As a member of the Detroit Lions, Stanton has to watch, listen and learn as he tries to understand offensive coordinator Mike Martz's complex offensive scheme.

ALLEN PARK - While the Detroit Lions went through their organized team activity yesterday, the familiar #5 talked with his fellow quarterbacks, watched, listened and learned.

It was unfamiliar territory for Drew Stanton, who spent most of his years as the center of attention in the offense. Both at Farmington Hill Harrison and Michigan State, Stanton was the 'main man'.

Now as a member of the Detroit Lions, Stanton has to watch, listen and learn as he tries to understand offensive coordinator Mike Martz's complex offensive scheme.

He still hears, almost daily from many of his friends and fans in East Lansing and he's happy about that development.

"I think everybody's real excited. It's become an extended family of mine up there in East Lansing. To get that support from those fans is tremendous. It's what you want when you go to college and play there for four or five years to leave there on a good note and have a (supportive) fan base, I feel that's definitely happened for me."

Stanton admits, moving to the NFL and working under Martz, widely considered an offensive genius has been a eye-opening experience.

"I'm just trying to learn, from the aspect of the offense the different mechanical things and just how the quarterback's here have established themselves as leaders. I'm tyring to pick it up one step at a time and not try to do too much and get overwhelmed by it."

Stanton says while the concepts of the offense are complex, when you begin to understand what Martz is trying to accomplish, things begin to click.

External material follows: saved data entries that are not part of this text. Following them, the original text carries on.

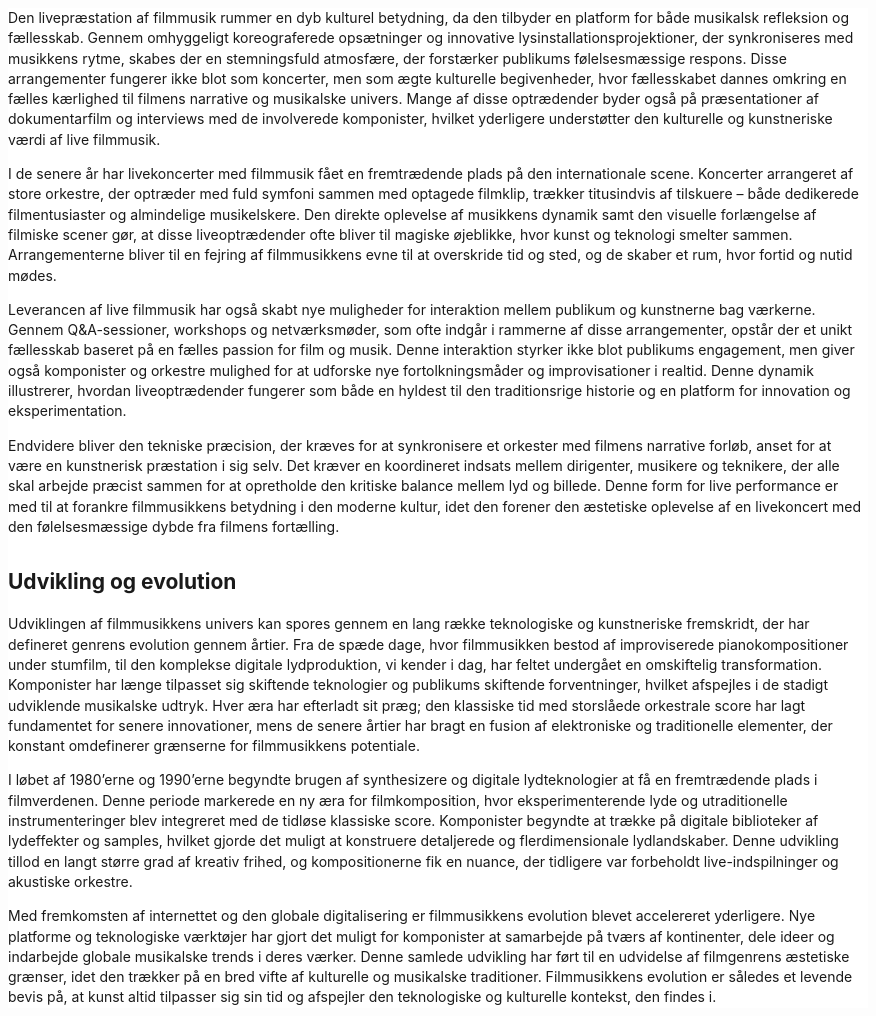 Den livepræstation af filmmusik rummer en dyb kulturel betydning, da den tilbyder en platform for både musikalsk refleksion og fællesskab. Gennem omhyggeligt koreograferede opsætninger og innovative lysinstallationsprojektioner, der synkroniseres med musikkens rytme, skabes der en stemningsfuld atmosfære, der forstærker publikums følelsesmæssige respons. Disse arrangementer fungerer ikke blot som koncerter, men som ægte kulturelle begivenheder, hvor fællesskabet dannes omkring en fælles kærlighed til filmens narrative og musikalske univers. Mange af disse optrædender byder også på præsentationer af dokumentarfilm og interviews med de involverede komponister, hvilket yderligere understøtter den kulturelle og kunstneriske værdi af live filmmusik.  

I de senere år har livekoncerter med filmmusik fået en fremtrædende plads på den internationale scene. Koncerter arrangeret af store orkestre, der optræder med fuld symfoni sammen med optagede filmklip, trækker titusindvis af tilskuere – både dedikerede filmentusiaster og almindelige musikelskere. Den direkte oplevelse af musikkens dynamik samt den visuelle forlængelse af filmiske scener gør, at disse liveoptrædender ofte bliver til magiske øjeblikke, hvor kunst og teknologi smelter sammen. Arrangementerne bliver til en fejring af filmmusikkens evne til at overskride tid og sted, og de skaber et rum, hvor fortid og nutid mødes.  

Leverancen af live filmmusik har også skabt nye muligheder for interaktion mellem publikum og kunstnerne bag værkerne. Gennem Q&A-sessioner, workshops og netværksmøder, som ofte indgår i rammerne af disse arrangementer, opstår der et unikt fællesskab baseret på en fælles passion for film og musik. Denne interaktion styrker ikke blot publikums engagement, men giver også komponister og orkestre mulighed for at udforske nye fortolkningsmåder og improvisationer i realtid. Denne dynamik illustrerer, hvordan liveoptrædender fungerer som både en hyldest til den traditionsrige historie og en platform for innovation og eksperimentation.  

Endvidere bliver den tekniske præcision, der kræves for at synkronisere et orkester med filmens narrative forløb, anset for at være en kunstnerisk præstation i sig selv. Det kræver en koordineret indsats mellem dirigenter, musikere og teknikere, der alle skal arbejde præcist sammen for at opretholde den kritiske balance mellem lyd og billede. Denne form for live performance er med til at forankre filmmusikkens betydning i den moderne kultur, idet den forener den æstetiske oplevelse af en livekoncert med den følelsesmæssige dybde fra filmens fortælling.


## Udvikling og evolution

Udviklingen af filmmusikkens univers kan spores gennem en lang række teknologiske og kunstneriske fremskridt, der har defineret genrens evolution gennem årtier. Fra de spæde dage, hvor filmmusikken bestod af improviserede pianokompositioner under stumfilm, til den komplekse digitale lydproduktion, vi kender i dag, har feltet undergået en omskiftelig transformation. Komponister har længe tilpasset sig skiftende teknologier og publikums skiftende forventninger, hvilket afspejles i de stadigt udviklende musikalske udtryk. Hver æra har efterladt sit præg; den klassiske tid med storslåede orkestrale score har lagt fundamentet for senere innovationer, mens de senere årtier har bragt en fusion af elektroniske og traditionelle elementer, der konstant omdefinerer grænserne for filmmusikkens potentiale.  

I løbet af 1980’erne og 1990’erne begyndte brugen af synthesizere og digitale lydteknologier at få en fremtrædende plads i filmverdenen. Denne periode markerede en ny æra for filmkomposition, hvor eksperimenterende lyde og utraditionelle instrumenteringer blev integreret med de tidløse klassiske score. Komponister begyndte at trække på digitale biblioteker af lydeffekter og samples, hvilket gjorde det muligt at konstruere detaljerede og flerdimensionale lydlandskaber. Denne udvikling tillod en langt større grad af kreativ frihed, og kompositionerne fik en nuance, der tidligere var forbeholdt live-indspilninger og akustiske orkestre.  

Med fremkomsten af internettet og den globale digitalisering er filmmusikkens evolution blevet accelereret yderligere. Nye platforme og teknologiske værktøjer har gjort det muligt for komponister at samarbejde på tværs af kontinenter, dele ideer og indarbejde globale musikalske trends i deres værker. Denne samlede udvikling har ført til en udvidelse af filmgenrens æstetiske grænser, idet den trækker på en bred vifte af kulturelle og musikalske traditioner. Filmmusikkens evolution er således et levende bevis på, at kunst altid tilpasser sig sin tid og afspejler den teknologiske og kulturelle kontekst, den findes i.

"It's the real deal, there's no way around it, it's very complex but it makes a lot of sense at the same time. I think once you get it - and I'm starting to get different things and it's starting to unfold for me - you see why everything goes the way it does and the success that people have within this offense."

After accomplishing so much on the collegiate level at Michigan State, Stanton was thought to be among the nation's top quarterbacks and heading into his senior season, he was viewed by some as among the top two or three. So when Martz took him aside, first at the NFL combine and then at his pro day and worked with him on some things, he was surprised by the impact Martz's work on his mechanics would have on his accuracy.

"There were some definite things that I needed to work on, it all makes sense as to why you do the things you do with him. I've see the results and I just need to continue to rep it and get comfortable with it. Even breaking it down to my stance and the way I grip the ball, changing all that but you see the benefits of it so its definitely worth doing."

As the third and developmental quarterback for Detroit, Stanton is expected to spend most of the season watching, listening, learning while establishing himself through repetitions on the practice field. He is content to do that, but also plays the "what if" game inside himself.

What if, perhaps due to injury or emergency, he gets the call to actually go into a game?

"I think it's great to learn with an established veteran, (but) the timetable (for playing time is) undetermined because you never know what's going to happen. So you get prepared as best you can and get ready if your number's called, everything else is out of your control."